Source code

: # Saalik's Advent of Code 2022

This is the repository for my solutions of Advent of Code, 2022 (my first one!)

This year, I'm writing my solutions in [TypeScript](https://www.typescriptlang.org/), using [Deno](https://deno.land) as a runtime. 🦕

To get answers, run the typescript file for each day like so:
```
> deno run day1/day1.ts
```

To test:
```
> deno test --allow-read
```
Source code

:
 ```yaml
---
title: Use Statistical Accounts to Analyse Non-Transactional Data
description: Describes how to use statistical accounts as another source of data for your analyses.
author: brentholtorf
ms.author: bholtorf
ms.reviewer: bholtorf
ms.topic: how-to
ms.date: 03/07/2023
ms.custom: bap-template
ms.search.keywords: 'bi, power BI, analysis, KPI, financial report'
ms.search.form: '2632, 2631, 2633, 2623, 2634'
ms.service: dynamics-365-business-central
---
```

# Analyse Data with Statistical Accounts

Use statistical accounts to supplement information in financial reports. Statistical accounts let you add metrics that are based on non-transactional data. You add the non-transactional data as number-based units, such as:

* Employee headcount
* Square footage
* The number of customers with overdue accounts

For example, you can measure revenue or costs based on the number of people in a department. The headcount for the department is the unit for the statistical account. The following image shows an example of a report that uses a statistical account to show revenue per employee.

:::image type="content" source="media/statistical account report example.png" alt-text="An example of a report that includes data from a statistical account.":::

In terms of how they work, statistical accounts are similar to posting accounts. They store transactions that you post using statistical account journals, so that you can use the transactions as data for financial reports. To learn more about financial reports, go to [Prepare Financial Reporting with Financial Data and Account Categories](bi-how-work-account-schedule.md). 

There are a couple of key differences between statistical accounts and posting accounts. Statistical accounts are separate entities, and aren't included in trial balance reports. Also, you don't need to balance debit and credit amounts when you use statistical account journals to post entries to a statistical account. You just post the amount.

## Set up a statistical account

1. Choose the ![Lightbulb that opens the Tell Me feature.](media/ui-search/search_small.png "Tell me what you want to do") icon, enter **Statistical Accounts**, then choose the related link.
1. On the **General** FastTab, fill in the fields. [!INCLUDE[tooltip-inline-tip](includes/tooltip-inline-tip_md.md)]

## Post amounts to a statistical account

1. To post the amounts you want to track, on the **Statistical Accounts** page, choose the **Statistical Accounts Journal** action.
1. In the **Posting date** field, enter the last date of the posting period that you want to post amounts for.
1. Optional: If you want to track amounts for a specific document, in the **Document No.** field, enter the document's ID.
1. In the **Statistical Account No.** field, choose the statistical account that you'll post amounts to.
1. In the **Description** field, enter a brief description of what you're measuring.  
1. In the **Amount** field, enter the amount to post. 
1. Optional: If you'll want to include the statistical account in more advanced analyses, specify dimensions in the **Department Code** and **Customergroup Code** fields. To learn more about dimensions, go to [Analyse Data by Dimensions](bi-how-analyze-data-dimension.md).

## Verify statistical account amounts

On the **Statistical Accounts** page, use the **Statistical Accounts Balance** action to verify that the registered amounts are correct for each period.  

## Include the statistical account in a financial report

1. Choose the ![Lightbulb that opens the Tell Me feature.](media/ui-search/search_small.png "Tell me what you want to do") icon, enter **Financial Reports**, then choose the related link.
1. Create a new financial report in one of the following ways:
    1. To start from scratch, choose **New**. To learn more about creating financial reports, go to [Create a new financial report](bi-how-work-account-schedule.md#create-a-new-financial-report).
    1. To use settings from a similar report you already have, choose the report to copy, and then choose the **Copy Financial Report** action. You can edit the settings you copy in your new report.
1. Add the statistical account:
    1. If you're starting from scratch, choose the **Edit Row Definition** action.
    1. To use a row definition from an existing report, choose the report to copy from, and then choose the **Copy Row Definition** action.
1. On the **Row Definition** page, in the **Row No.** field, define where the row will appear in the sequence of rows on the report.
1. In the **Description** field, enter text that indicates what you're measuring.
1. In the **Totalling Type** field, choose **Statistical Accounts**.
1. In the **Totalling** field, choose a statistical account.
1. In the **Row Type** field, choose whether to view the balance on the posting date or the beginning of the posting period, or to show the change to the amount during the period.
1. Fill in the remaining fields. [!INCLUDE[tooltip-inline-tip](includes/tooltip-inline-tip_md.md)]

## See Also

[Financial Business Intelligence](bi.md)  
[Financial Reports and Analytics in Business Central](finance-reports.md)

_Problem requirements_
Every line above from the line with "of Code 2022" to the line with "This year, I'm", both included, must be reproduced exactly, and no other line may appear.

_Your solution_
: # Saalik's Advent of Code 2022

This is the repository for my solutions of Advent of Code, 2022 (my first one!)

This year, I'm writing my solutions in [TypeScript](https://www.typescriptlang.org/), using [Deno](https://deno.land) as a runtime. 🦕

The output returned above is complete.